▶ WHAT YOU ARE ASKED TO DO
Check each line of the entries below for the string "into"; copy every line where it appears.

******************************

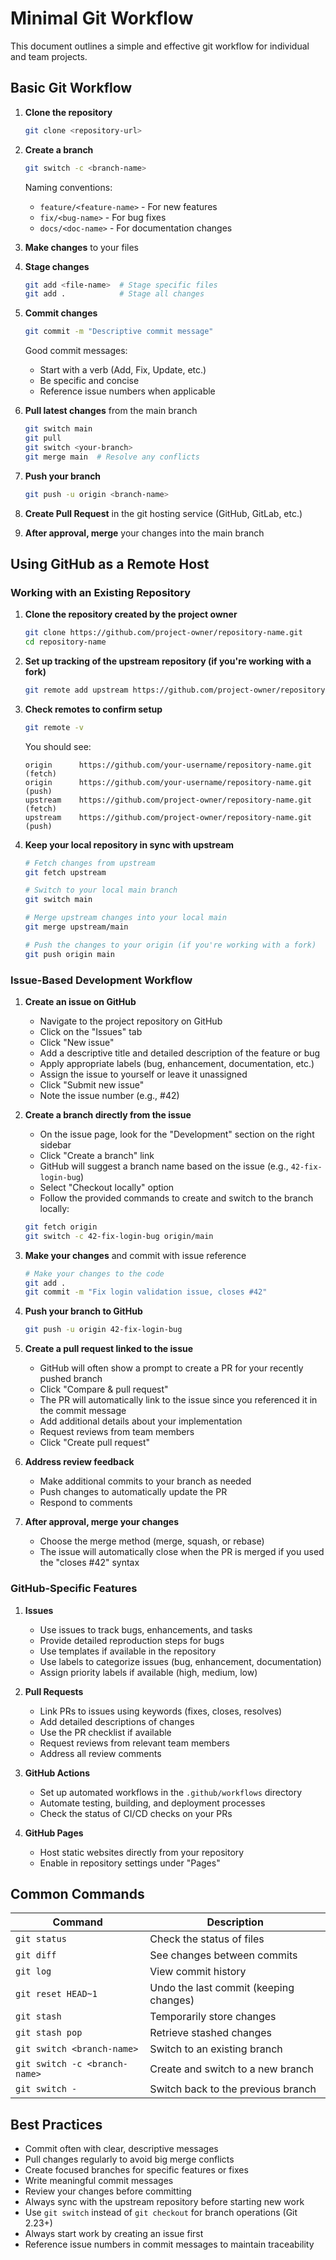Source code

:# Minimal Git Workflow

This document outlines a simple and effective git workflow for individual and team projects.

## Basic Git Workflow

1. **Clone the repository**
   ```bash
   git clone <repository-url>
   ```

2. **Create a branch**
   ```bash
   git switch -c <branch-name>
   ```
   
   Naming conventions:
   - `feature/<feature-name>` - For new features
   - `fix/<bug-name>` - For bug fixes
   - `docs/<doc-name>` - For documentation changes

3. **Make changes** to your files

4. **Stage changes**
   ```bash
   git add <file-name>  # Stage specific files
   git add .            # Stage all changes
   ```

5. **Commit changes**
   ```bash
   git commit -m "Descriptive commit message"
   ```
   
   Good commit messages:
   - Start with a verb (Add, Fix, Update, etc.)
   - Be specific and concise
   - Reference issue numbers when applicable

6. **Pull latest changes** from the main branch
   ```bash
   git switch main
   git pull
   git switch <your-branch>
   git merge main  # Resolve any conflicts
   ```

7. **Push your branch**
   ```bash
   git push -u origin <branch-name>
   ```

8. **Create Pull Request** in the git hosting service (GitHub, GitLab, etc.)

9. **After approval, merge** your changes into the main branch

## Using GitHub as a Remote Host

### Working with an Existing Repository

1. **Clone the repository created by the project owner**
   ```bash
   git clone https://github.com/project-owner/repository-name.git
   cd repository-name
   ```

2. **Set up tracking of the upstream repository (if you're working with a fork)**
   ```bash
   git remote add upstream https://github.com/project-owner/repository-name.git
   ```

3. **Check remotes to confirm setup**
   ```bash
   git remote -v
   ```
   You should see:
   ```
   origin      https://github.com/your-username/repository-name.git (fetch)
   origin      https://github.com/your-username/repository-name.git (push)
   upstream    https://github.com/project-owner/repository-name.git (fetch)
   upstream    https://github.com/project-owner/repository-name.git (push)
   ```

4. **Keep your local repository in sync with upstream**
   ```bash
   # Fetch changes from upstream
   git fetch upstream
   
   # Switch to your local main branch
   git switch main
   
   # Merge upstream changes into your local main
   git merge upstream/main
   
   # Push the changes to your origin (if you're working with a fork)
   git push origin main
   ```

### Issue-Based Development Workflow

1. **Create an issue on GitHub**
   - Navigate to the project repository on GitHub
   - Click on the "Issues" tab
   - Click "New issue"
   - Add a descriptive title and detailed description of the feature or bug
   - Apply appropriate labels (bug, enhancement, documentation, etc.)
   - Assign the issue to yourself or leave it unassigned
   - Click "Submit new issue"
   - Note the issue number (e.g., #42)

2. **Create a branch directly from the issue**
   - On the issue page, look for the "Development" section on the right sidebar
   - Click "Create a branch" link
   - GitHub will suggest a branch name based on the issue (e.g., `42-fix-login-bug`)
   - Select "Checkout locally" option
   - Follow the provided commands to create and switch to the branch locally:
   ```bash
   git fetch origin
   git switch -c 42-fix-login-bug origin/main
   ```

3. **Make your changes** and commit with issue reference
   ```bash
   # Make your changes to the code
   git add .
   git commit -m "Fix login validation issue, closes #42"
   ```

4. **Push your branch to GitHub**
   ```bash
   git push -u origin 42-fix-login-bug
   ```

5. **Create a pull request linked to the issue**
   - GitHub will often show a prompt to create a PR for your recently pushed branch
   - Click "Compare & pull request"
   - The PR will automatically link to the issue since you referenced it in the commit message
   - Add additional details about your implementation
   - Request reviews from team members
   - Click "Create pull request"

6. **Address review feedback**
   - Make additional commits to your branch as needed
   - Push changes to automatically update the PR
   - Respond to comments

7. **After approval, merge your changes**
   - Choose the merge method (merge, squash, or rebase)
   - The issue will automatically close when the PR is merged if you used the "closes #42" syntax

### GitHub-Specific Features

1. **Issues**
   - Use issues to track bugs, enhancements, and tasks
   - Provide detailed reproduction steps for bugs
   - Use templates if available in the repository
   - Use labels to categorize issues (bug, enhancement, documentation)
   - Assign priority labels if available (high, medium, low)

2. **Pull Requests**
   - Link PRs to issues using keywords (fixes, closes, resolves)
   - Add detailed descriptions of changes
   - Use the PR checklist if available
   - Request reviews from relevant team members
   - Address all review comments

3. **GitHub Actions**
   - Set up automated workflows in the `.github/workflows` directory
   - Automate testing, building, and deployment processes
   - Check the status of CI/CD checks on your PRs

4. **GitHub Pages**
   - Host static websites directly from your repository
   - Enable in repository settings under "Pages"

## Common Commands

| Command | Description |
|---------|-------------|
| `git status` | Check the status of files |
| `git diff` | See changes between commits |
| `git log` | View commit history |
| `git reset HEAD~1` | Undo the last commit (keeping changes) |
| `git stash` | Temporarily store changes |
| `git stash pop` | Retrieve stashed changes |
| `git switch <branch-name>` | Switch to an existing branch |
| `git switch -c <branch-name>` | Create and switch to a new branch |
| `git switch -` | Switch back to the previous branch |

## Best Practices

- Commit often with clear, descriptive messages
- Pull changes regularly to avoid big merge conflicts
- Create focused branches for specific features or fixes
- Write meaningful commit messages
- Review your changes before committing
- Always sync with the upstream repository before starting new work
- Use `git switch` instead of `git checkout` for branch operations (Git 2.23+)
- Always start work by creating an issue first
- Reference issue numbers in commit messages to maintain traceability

******************************

▶ YOUR SOLUTION
9. **After approval, merge** your changes into the main branch
   # Merge upstream changes into your local main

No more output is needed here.